= Task data =
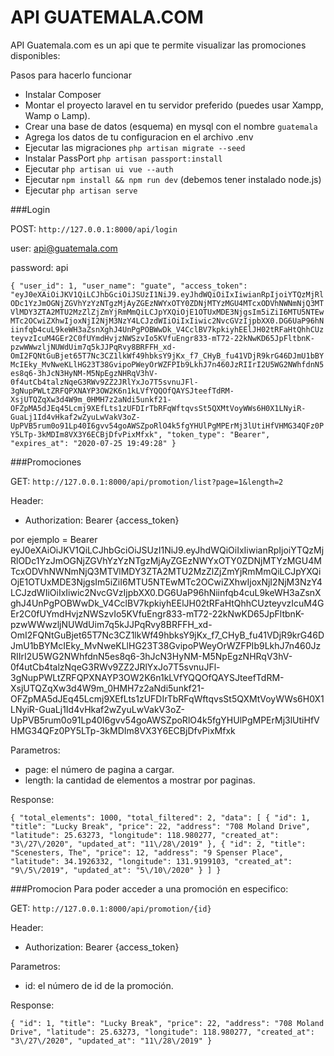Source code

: 



# API GUATEMALA.COM

API Guatemala.com es un api que te permite visualizar las promociones disponibles: 

Pasos para hacerlo funcionar 
- Instalar Composer 
- Montar el proyecto laravel en tu servidor preferido (puedes usar Xampp, Wamp o Lamp). 
- Crear una base de datos (esquema) en mysql con el nombre `guatemala`
- Agrega los datos de tu configuracion en el archivo .env
- Ejecutar las migraciones `php artisan migrate --seed`
- Instalar PassPort `php artisan passport:install`
- Ejecutar `php artisan ui vue --auth`
- Ejecutar `npm install && npm run dev` (debemos tener instalado node.js)
- Ejecutar `php artisan serve`


###Login

POST: `http://127.0.0.1:8000/api/login`

user: api@guatemala.com

password: api

`{
   "user_id": 1,
   "user_name": "guate",
   "access_token": "eyJ0eXAiOiJKV1QiLCJhbGciOiJSUzI1NiJ9.eyJhdWQiOiIxIiwianRpIjoiYTQzMjRlODc1YzJmOGNjZGVhYzYzNTgzMjAyZGEzNWYxOTY0ZDNjMTYzMGU4MTcxODVhNWNmNjQ3MTVlMDY3ZTA2MTU2MzZlZjZmYjRmMmQiLCJpYXQiOjE1OTUxMDE3NjgsIm5iZiI6MTU5NTEwMTc2OCwiZXhwIjoxNjI2NjM3NzY4LCJzdWIiOiIxIiwic2NvcGVzIjpbXX0.DG6UaP96hNiinfqb4cuL9keWH3aZsnXghJ4UnPgPOBWwDk_V4CclBV7kpkiyhEElJH02tRFaHtQhhCUzteyvzIcuM4GEr2C0fUYmdHvjzNWSzvIo5KVfuEngr833-mT72-22kNwKD65JpFltbnK-pzwWWwzljNUWdUim7q5kJJPqRvy8BRFFH_xd-OmI2FQNtGuBjet65T7Nc3CZ1lkWf49hbksY9jKx_f7_CHyB_fu41VDjR9krG46DJmU1bBYMcIEky_MvNweKLlHG23T38GvipoPWeyOrWZFPIb9LkhJ7n460JzRIIrI2U5WG2NWhfdnN5es8q6-3hJcN3HyNM-M5NpEgzNHRqV3hV-0f4utCb4talzNqeG3RWv9ZZ2JRlYxJo7T5svnuJFl-3gNupPWLtZRFQPXNAYP3OW2K6n1kLVfYQQOfQAYSJteefTdRM-XsjUTQZqXw3d4W9m_0HMH7z2aNdi5unkf21-OFZpMA5dJEq45Lcmj9XEfLts1zUFDIrTbRFqWftqvsSt5QXMtVoyWWs6H0X1LNyiR-GuaLj1Id4vHkaf2wZyuLwVakV3oZ-UpPVB5rum0o91Lp40I6gvv54goAWSZpoRlO4k5fgYHUlPgMPErMj3lUtiHfVHMG34QFz0PY5LTp-3kMDIm8VX3Y6ECBjDfvPixMfxk",
   "token_type": "Bearer",
   "expires_at": "2020-07-25 19:49:28"
 }`

###Promociones

GET: `http://127.0.0.1:8000/api/promotion/list?page=1&length=2`

Header:

- Authorization: Bearer {access_token}

por ejemplo = Bearer eyJ0eXAiOiJKV1QiLCJhbGciOiJSUzI1NiJ9.eyJhdWQiOiIxIiwianRpIjoiYTQzMjRlODc1YzJmOGNjZGVhYzYzNTgzMjAyZGEzNWYxOTY0ZDNjMTYzMGU4MTcxODVhNWNmNjQ3MTVlMDY3ZTA2MTU2MzZlZjZmYjRmMmQiLCJpYXQiOjE1OTUxMDE3NjgsIm5iZiI6MTU5NTEwMTc2OCwiZXhwIjoxNjI2NjM3NzY4LCJzdWIiOiIxIiwic2NvcGVzIjpbXX0.DG6UaP96hNiinfqb4cuL9keWH3aZsnXghJ4UnPgPOBWwDk_V4CclBV7kpkiyhEElJH02tRFaHtQhhCUzteyvzIcuM4GEr2C0fUYmdHvjzNWSzvIo5KVfuEngr833-mT72-22kNwKD65JpFltbnK-pzwWWwzljNUWdUim7q5kJJPqRvy8BRFFH_xd-OmI2FQNtGuBjet65T7Nc3CZ1lkWf49hbksY9jKx_f7_CHyB_fu41VDjR9krG46DJmU1bBYMcIEky_MvNweKLlHG23T38GvipoPWeyOrWZFPIb9LkhJ7n460JzRIIrI2U5WG2NWhfdnN5es8q6-3hJcN3HyNM-M5NpEgzNHRqV3hV-0f4utCb4talzNqeG3RWv9ZZ2JRlYxJo7T5svnuJFl-3gNupPWLtZRFQPXNAYP3OW2K6n1kLVfYQQOfQAYSJteefTdRM-XsjUTQZqXw3d4W9m_0HMH7z2aNdi5unkf21-OFZpMA5dJEq45Lcmj9XEfLts1zUFDIrTbRFqWftqvsSt5QXMtVoyWWs6H0X1LNyiR-GuaLj1Id4vHkaf2wZyuLwVakV3oZ-UpPVB5rum0o91Lp40I6gvv54goAWSZpoRlO4k5fgYHUlPgMPErMj3lUtiHfVHMG34QFz0PY5LTp-3kMDIm8VX3Y6ECBjDfvPixMfxk


Parametros: 
- page: el número de pagina a cargar. 
- length: la cantidad de elementos a mostrar por paginas. 

Response:

`{
   "total_elements": 1000,
   "total_filtered": 2,
   "data": [
     {
       "id": 1,
       "title": "Lucky Break",
       "price": 22,
       "address": "708 Moland Drive",
       "latitude": 25.63273,
       "longitude": 118.980277,
       "created_at": "3\/27\/2020",
       "updated_at": "11\/28\/2019"
     },
     {
       "id": 2,
       "title": "Scenesters, The",
       "price": 12,
       "address": "9 Spenser Place",
       "latitude": 34.1926332,
       "longitude": 131.9199103,
       "created_at": "9\/5\/2019",
       "updated_at": "5\/10\/2020"
     }
   ]
 }`
 
 ###Promocion
 Para poder acceder a una promoción en especifico: 
 
 GET: `http://127.0.0.1:8000/api/promotion/{id}`
 
 Header:
 
 - Authorization: Bearer {access_token}
 
 Parametros: 
 - id: el número de id de la promoción. 
 
 Response:


`{
   "id": 1,
   "title": "Lucky Break",
   "price": 22,
   "address": "708 Moland Drive",
   "latitude": 25.63273,
   "longitude": 118.980277,
   "created_at": "3\/27\/2020",
   "updated_at": "11\/28\/2019"
 }`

= Your objective =
Each line of the data must be transcribed exactly; pictures are not carried over.

= Response area =
Source code

: 



# API GUATEMALA.COM

API Guatemala.com es un api que te permite visualizar las promociones disponibles: 

Pasos para hacerlo funcionar 
- Instalar Composer 
- Montar el proyecto laravel en tu servidor preferido (puedes usar Xampp, Wamp o Lamp). 
- Crear una base de datos (esquema) en mysql con el nombre `guatemala`
- Agrega los datos de tu configuracion en el archivo .env
- Ejecutar las migraciones `php artisan migrate --seed`
- Instalar PassPort `php artisan passport:install`
- Ejecutar `php artisan ui vue --auth`
- Ejecutar `npm install && npm run dev` (debemos tener instalado node.js)
- Ejecutar `php artisan serve`


###Login

POST: `http://127.0.0.1:8000/api/login`

user: api@guatemala.com

password: api

`{
   "user_id": 1,
   "user_name": "guate",
   "access_token": "eyJ0eXAiOiJKV1QiLCJhbGciOiJSUzI1NiJ9.eyJhdWQiOiIxIiwianRpIjoiYTQzMjRlODc1YzJmOGNjZGVhYzYzNTgzMjAyZGEzNWYxOTY0ZDNjMTYzMGU4MTcxODVhNWNmNjQ3MTVlMDY3ZTA2MTU2MzZlZjZmYjRmMmQiLCJpYXQiOjE1OTUxMDE3NjgsIm5iZiI6MTU5NTEwMTc2OCwiZXhwIjoxNjI2NjM3NzY4LCJzdWIiOiIxIiwic2NvcGVzIjpbXX0.DG6UaP96hNiinfqb4cuL9keWH3aZsnXghJ4UnPgPOBWwDk_V4CclBV7kpkiyhEElJH02tRFaHtQhhCUzteyvzIcuM4GEr2C0fUYmdHvjzNWSzvIo5KVfuEngr833-mT72-22kNwKD65JpFltbnK-pzwWWwzljNUWdUim7q5kJJPqRvy8BRFFH_xd-OmI2FQNtGuBjet65T7Nc3CZ1lkWf49hbksY9jKx_f7_CHyB_fu41VDjR9krG46DJmU1bBYMcIEky_MvNweKLlHG23T38GvipoPWeyOrWZFPIb9LkhJ7n460JzRIIrI2U5WG2NWhfdnN5es8q6-3hJcN3HyNM-M5NpEgzNHRqV3hV-0f4utCb4talzNqeG3RWv9ZZ2JRlYxJo7T5svnuJFl-3gNupPWLtZRFQPXNAYP3OW2K6n1kLVfYQQOfQAYSJteefTdRM-XsjUTQZqXw3d4W9m_0HMH7z2aNdi5unkf21-OFZpMA5dJEq45Lcmj9XEfLts1zUFDIrTbRFqWftqvsSt5QXMtVoyWWs6H0X1LNyiR-GuaLj1Id4vHkaf2wZyuLwVakV3oZ-UpPVB5rum0o91Lp40I6gvv54goAWSZpoRlO4k5fgYHUlPgMPErMj3lUtiHfVHMG34QFz0PY5LTp-3kMDIm8VX3Y6ECBjDfvPixMfxk",
   "token_type": "Bearer",
   "expires_at": "2020-07-25 19:49:28"
 }`

###Promociones

GET: `http://127.0.0.1:8000/api/promotion/list?page=1&length=2`

Header:

- Authorization: Bearer {access_token}

por ejemplo = Bearer eyJ0eXAiOiJKV1QiLCJhbGciOiJSUzI1NiJ9.eyJhdWQiOiIxIiwianRpIjoiYTQzMjRlODc1YzJmOGNjZGVhYzYzNTgzMjAyZGEzNWYxOTY0ZDNjMTYzMGU4MTcxODVhNWNmNjQ3MTVlMDY3ZTA2MTU2MzZlZjZmYjRmMmQiLCJpYXQiOjE1OTUxMDE3NjgsIm5iZiI6MTU5NTEwMTc2OCwiZXhwIjoxNjI2NjM3NzY4LCJzdWIiOiIxIiwic2NvcGVzIjpbXX0.DG6UaP96hNiinfqb4cuL9keWH3aZsnXghJ4UnPgPOBWwDk_V4CclBV7kpkiyhEElJH02tRFaHtQhhCUzteyvzIcuM4GEr2C0fUYmdHvjzNWSzvIo5KVfuEngr833-mT72-22kNwKD65JpFltbnK-pzwWWwzljNUWdUim7q5kJJPqRvy8BRFFH_xd-OmI2FQNtGuBjet65T7Nc3CZ1lkWf49hbksY9jKx_f7_CHyB_fu41VDjR9krG46DJmU1bBYMcIEky_MvNweKLlHG23T38GvipoPWeyOrWZFPIb9LkhJ7n460JzRIIrI2U5WG2NWhfdnN5es8q6-3hJcN3HyNM-M5NpEgzNHRqV3hV-0f4utCb4talzNqeG3RWv9ZZ2JRlYxJo7T5svnuJFl-3gNupPWLtZRFQPXNAYP3OW2K6n1kLVfYQQOfQAYSJteefTdRM-XsjUTQZqXw3d4W9m_0HMH7z2aNdi5unkf21-OFZpMA5dJEq45Lcmj9XEfLts1zUFDIrTbRFqWftqvsSt5QXMtVoyWWs6H0X1LNyiR-GuaLj1Id4vHkaf2wZyuLwVakV3oZ-UpPVB5rum0o91Lp40I6gvv54goAWSZpoRlO4k5fgYHUlPgMPErMj3lUtiHfVHMG34QFz0PY5LTp-3kMDIm8VX3Y6ECBjDfvPixMfxk


Parametros: 
- page: el número de pagina a cargar. 
- length: la cantidad de elementos a mostrar por paginas. 

Response:

`{
   "total_elements": 1000,
   "total_filtered": 2,
   "data": [
     {
       "id": 1,
       "title": "Lucky Break",
       "price": 22,
       "address": "708 Moland Drive",
       "latitude": 25.63273,
       "longitude": 118.980277,
       "created_at": "3\/27\/2020",
       "updated_at": "11\/28\/2019"
     },
     {
       "id": 2,
       "title": "Scenesters, The",
       "price": 12,
       "address": "9 Spenser Place",
       "latitude": 34.1926332,
       "longitude": 131.9199103,
       "created_at": "9\/5\/2019",
       "updated_at": "5\/10\/2020"
     }
   ]
 }`
 
 ###Promocion
 Para poder acceder a una promoción en especifico: 
 
 GET: `http://127.0.0.1:8000/api/promotion/{id}`
 
 Header:
 
 - Authorization: Bearer {access_token}
 
 Parametros: 
 - id: el número de id de la promoción. 
 
 Response:


`{
   "id": 1,
   "title": "Lucky Break",
   "price": 22,
   "address": "708 Moland Drive",
   "latitude": 25.63273,
   "longitude": 118.980277,
   "created_at": "3\/27\/2020",
   "updated_at": "11\/28\/2019"
 }`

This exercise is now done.